What this task involves
The required output is a word-for-word restatement of the material below, from the line with "### 4.3.2. 名前空間関連付け: 関数を適切な名前空間に関連付ける機能" through its last line, inclusive.
- - -
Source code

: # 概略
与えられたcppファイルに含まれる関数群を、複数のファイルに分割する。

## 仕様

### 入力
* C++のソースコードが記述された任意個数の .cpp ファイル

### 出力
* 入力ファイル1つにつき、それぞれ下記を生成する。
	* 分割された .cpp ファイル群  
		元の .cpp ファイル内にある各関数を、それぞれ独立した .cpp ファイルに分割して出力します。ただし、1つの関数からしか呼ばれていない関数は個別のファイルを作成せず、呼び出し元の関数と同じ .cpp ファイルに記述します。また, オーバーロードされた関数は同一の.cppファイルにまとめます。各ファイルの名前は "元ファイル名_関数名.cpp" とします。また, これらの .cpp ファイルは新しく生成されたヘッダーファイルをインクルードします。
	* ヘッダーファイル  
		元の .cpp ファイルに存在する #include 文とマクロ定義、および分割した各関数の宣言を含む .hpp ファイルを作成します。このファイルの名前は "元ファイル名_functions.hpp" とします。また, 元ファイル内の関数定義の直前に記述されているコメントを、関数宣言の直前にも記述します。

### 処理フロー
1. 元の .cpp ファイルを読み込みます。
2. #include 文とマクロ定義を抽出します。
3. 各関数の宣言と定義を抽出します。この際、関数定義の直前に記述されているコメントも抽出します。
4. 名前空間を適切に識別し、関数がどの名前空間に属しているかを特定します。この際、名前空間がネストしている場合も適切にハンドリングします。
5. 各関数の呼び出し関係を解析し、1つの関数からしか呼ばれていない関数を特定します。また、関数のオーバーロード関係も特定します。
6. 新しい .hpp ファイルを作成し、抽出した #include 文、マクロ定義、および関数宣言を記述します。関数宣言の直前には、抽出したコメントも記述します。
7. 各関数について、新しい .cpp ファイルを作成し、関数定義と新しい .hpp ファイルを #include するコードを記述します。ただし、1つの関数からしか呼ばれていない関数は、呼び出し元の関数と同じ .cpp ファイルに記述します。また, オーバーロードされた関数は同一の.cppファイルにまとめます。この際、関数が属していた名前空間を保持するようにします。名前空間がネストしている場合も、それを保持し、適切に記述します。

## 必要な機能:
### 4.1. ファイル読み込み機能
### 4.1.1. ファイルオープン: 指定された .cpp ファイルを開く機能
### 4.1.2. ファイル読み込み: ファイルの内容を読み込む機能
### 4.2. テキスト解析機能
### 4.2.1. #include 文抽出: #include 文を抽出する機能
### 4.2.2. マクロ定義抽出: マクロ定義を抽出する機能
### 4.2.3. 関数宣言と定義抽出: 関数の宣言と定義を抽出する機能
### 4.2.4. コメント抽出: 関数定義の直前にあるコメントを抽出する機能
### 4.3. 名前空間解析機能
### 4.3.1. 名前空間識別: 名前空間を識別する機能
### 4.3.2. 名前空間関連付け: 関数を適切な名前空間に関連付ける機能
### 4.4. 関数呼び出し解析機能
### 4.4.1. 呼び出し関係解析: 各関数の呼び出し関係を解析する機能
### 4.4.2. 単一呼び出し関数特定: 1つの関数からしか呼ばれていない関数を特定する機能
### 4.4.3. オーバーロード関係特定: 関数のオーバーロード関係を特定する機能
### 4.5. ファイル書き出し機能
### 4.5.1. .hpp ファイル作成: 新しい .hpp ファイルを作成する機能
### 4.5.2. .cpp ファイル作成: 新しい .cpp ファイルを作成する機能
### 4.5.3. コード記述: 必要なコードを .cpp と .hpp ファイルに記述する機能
- - -
Written response
### 4.3.2. 名前空間関連付け: 関数を適切な名前空間に関連付ける機能
### 4.4. 関数呼び出し解析機能
### 4.4.1. 呼び出し関係解析: 各関数の呼び出し関係を解析する機能
### 4.4.2. 単一呼び出し関数特定: 1つの関数からしか呼ばれていない関数を特定する機能
### 4.4.3. オーバーロード関係特定: 関数のオーバーロード関係を特定する機能
### 4.5. ファイル書き出し機能
### 4.5.1. .hpp ファイル作成: 新しい .hpp ファイルを作成する機能
### 4.5.2. .cpp ファイル作成: 新しい .cpp ファイルを作成する機能
### 4.5.3. コード記述: 必要なコードを .cpp と .hpp ファイルに記述する機能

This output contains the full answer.